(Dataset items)

↓

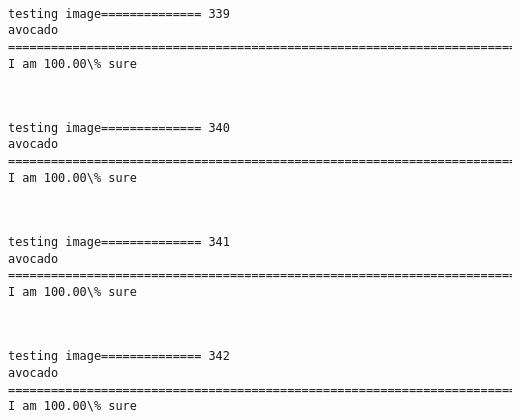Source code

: \documentclass[11pt]{article}
\begin{document}
    \begin{center}
    \end{center}
    { \hspace*{\fill} \\}
    
    \begin{Verbatim}[commandchars=\\\{\}]
testing image============== 339
avocado
============================================================================
I am 100.00\% sure

    \end{Verbatim}

    \begin{center}
    \end{center}
    { \hspace*{\fill} \\}
    
    \begin{Verbatim}[commandchars=\\\{\}]
testing image============== 340
avocado
============================================================================
I am 100.00\% sure

    \end{Verbatim}

    \begin{center}
    \end{center}
    { \hspace*{\fill} \\}
    
    \begin{Verbatim}[commandchars=\\\{\}]
testing image============== 341
avocado
============================================================================
I am 100.00\% sure

    \end{Verbatim}

    \begin{center}
    \end{center}
    { \hspace*{\fill} \\}
    
    \begin{Verbatim}[commandchars=\\\{\}]
testing image============== 342
avocado
============================================================================
I am 100.00\% sure

    \end{Verbatim}
\end{document}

↑

* [Exercise directions] Each line in the records above that contains the word "image" must be copied.

* [Response below]
testing image============== 339
testing image============== 340
testing image============== 341
testing image============== 342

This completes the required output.